Professionals don’t move faster because they know more tricks.
They move faster because they’ve removed unnecessary decisions.

A small, well-understood system will outperform a large, unfocused one every time.

This applies to:

  • DAWs

  • Plugins, VST’s etc.

  • Hardware setups

  • Entire workflows

If your setup feels overwhelming, it probably is.

Make a start by going through all plugins and ditching ones you never use or worse, feel like you have to use. Every plugin you use should feel like another appendage, i.e you can add it to a channel, make a few parameter changes, and then close it, confidently.

Build Systems That Open Doors

When adding anything to your setup, ask a simple question:

Does this open new possibilities — or just add complexity?

Healthy systems:

  • Reuse ideas in multiple ways

  • Encourage exploration without chaos

  • Make progress feel inevitable

Unhealthy systems:

  • Require constant setup and calibration

  • Encourage endless tweaking

  • Create the illusion of movement without actual progress

The goal isn’t minimalism for its own sake — it’s utility that encourages creativity.

Exploration Mode vs Commitment Mode

One of the biggest mistakes producers make is mixing two very different modes of working.

Exploration Mode

  • Experimenting

  • Sound design

  • Jamming

  • No judgement

  • No pressure to finish

Commitment Mode

  • Editing

  • Arranging

  • Removing

  • Making decisions

  • Moving toward completion

Exploration without commitment leads nowhere.
Commitment without exploration leads to sterile results.
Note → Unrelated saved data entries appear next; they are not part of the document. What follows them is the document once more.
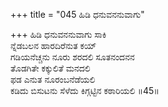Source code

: +++
title = "045 ಹಿಡಿ ಧನುವನನುವಾಗು"

+++
ಹಿಡಿ ಧನುವನನುವಾಗು ಸಾಕಿ   
ನ್ನೆಡಬಲನ ಹಾರದಿರೆನುತ ಕಯ್   
ಗಡಿಯನೆಚ್ಚನು ನೂರು ಶರದಲಿ ಸೂತನಂದನನ   
ತೊಡಗಿತೇ ಕಕ್ಕುಲಿತೆ ಮನದಲಿ   
ಫಡ ಎನುತ ನೂರಂಬನೆಡೆಯಲಿ   
ಕಡಿದು ಬಿಸುಟನು ಸೆಳೆದು ಕಿಗ್ಗಟ್ಟಿನ ಕಠಾರಿಯಲಿ      ॥45॥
The skill is knowing when to switch.

If you find yourself endlessly tweaking, ask:

  • Am I exploring?

  • Or am I avoiding commitment?

Be honest with yourself - this is quite a big one as it forces you to be objective.

Energy, Not Time (Decision Fatigue)

Creative work isn’t just limited by time, it’s limited by energy.

Decision-making quality drops as you get tired.
Overcomplicated systems drain energy faster.

Good workflows protect your energy by:

  • Reducing unnecessary choices

  • Creating clear starting points

  • Encouraging momentum early

Sometimes the most professional move is stopping before you’re burnt out.

Take a break if you need to, or plan a working day where you’re leaving 15 minute breaks per hour. This not only helps reframe your mind but also gives the ears some much needed rest.

Constraints Help Shape Identity

Constraints don’t just help you finish tracks, they will invariably shape your sound.

When you work with the same tools and limitations repeatedly:

  • You learn what they do best

  • You develop personal workarounds

  • Style and taste emerges naturally

Most “signature sounds” aren’t mysterious.
They’re the result of repeated decisions made inside consistent boundaries.

Identity is built through process, not novelty.

Grow Your Setup Organically

A common mistake is trying to build the perfect setup upfront.

A healthier approach:

  • Start small

  • Learn deeply

  • Add only when you understand why something is missing

  • Create and finish as many tracks as you can with that setup until start to feel like you need that extra tool

When your system grows organically, every addition has purpose and you never have to wrestle with the paradox of choice. Try to think of Constraint as a creative accelerator rather than a limitation.

Practical Reset (Optional Exercise)

If you feel stuck, try this:

  • Limit yourself to a small, fixed set of tools

  • Decide what the track is within the first 10 minutes

  • No saving multiple versions

  • Finish something in one sitting, even if it’s rough

The goal is never perfection, that doesn’t exist. The goal is to create and finish as much work as possible, especially when in the learning phase. Firstly, each track will present a new problem, and knowing how to solve problems is how you become professional. Secondly, if you don’t have any finished tracks, it’ll be incredibly hard to develop taste and signature, which is something that all artists at some point ultimately aim to achieve.

Closing Thought

MSTR isn’t about learning more. It’s about reframing and learning how to decide.

Once you build systems that support decisions, everything else - groove, arrangement, mixing - becomes easier.

This mindset underpins every module that follows.